* **Required work**
The pictures do not belong in the copy. Restate all of the records word for word.

Rendered images with source text:
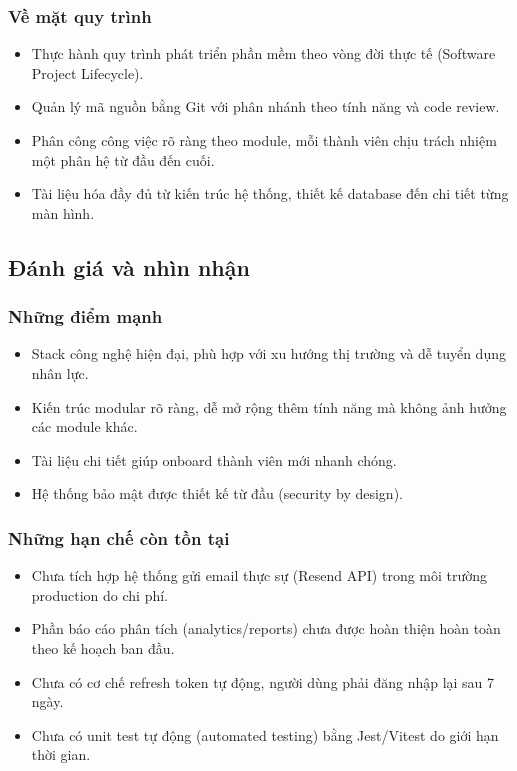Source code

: \subsubsection*{Về mặt quy trình}
\begin{itemize}
    \item Thực hành quy trình phát triển phần mềm theo vòng đời thực tế (Software Project Lifecycle).
    \item Quản lý mã nguồn bằng Git với phân nhánh theo tính năng và code review.
    \item Phân công công việc rõ ràng theo module, mỗi thành viên chịu trách nhiệm một phân hệ từ đầu đến cuối.
    \item Tài liệu hóa đầy đủ từ kiến trúc hệ thống, thiết kế database đến chi tiết từng màn hình.
\end{itemize}

\subsection{Đánh giá và nhìn nhận}

\subsubsection*{Những điểm mạnh}
\begin{itemize}
    \item Stack công nghệ hiện đại, phù hợp với xu hướng thị trường và dễ tuyển dụng nhân lực.
    \item Kiến trúc modular rõ ràng, dễ mở rộng thêm tính năng mà không ảnh hưởng các module khác.
    \item Tài liệu chi tiết giúp onboard thành viên mới nhanh chóng.
    \item Hệ thống bảo mật được thiết kế từ đầu (security by design).
\end{itemize}

\subsubsection*{Những hạn chế còn tồn tại}
\begin{itemize}
    \item Chưa tích hợp hệ thống gửi email thực sự (Resend API) trong môi trường production do chi phí.
    \item Phần báo cáo phân tích (analytics/reports) chưa được hoàn thiện hoàn toàn theo kế hoạch ban đầu.
    \item Chưa có cơ chế refresh token tự động, người dùng phải đăng nhập lại sau 7 ngày.
    \item Chưa có unit test tự động (automated testing) bằng Jest/Vitest do giới hạn thời gian.
\end{itemize}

* **Expected answer**
Source code

: \subsubsection*{Về mặt quy trình}
\begin{itemize}
    \item Thực hành quy trình phát triển phần mềm theo vòng đời thực tế (Software Project Lifecycle).
    \item Quản lý mã nguồn bằng Git với phân nhánh theo tính năng và code review.
    \item Phân công công việc rõ ràng theo module, mỗi thành viên chịu trách nhiệm một phân hệ từ đầu đến cuối.
    \item Tài liệu hóa đầy đủ từ kiến trúc hệ thống, thiết kế database đến chi tiết từng màn hình.
\end{itemize}

\subsection{Đánh giá và nhìn nhận}

\subsubsection*{Những điểm mạnh}
\begin{itemize}
    \item Stack công nghệ hiện đại, phù hợp với xu hướng thị trường và dễ tuyển dụng nhân lực.
    \item Kiến trúc modular rõ ràng, dễ mở rộng thêm tính năng mà không ảnh hưởng các module khác.
    \item Tài liệu chi tiết giúp onboard thành viên mới nhanh chóng.
    \item Hệ thống bảo mật được thiết kế từ đầu (security by design).
\end{itemize}

\subsubsection*{Những hạn chế còn tồn tại}
\begin{itemize}
    \item Chưa tích hợp hệ thống gửi email thực sự (Resend API) trong môi trường production do chi phí.
    \item Phần báo cáo phân tích (analytics/reports) chưa được hoàn thiện hoàn toàn theo kế hoạch ban đầu.
    \item Chưa có cơ chế refresh token tự động, người dùng phải đăng nhập lại sau 7 ngày.
    \item Chưa có unit test tự động (automated testing) bằng Jest/Vitest do giới hạn thời gian.
\end{itemize}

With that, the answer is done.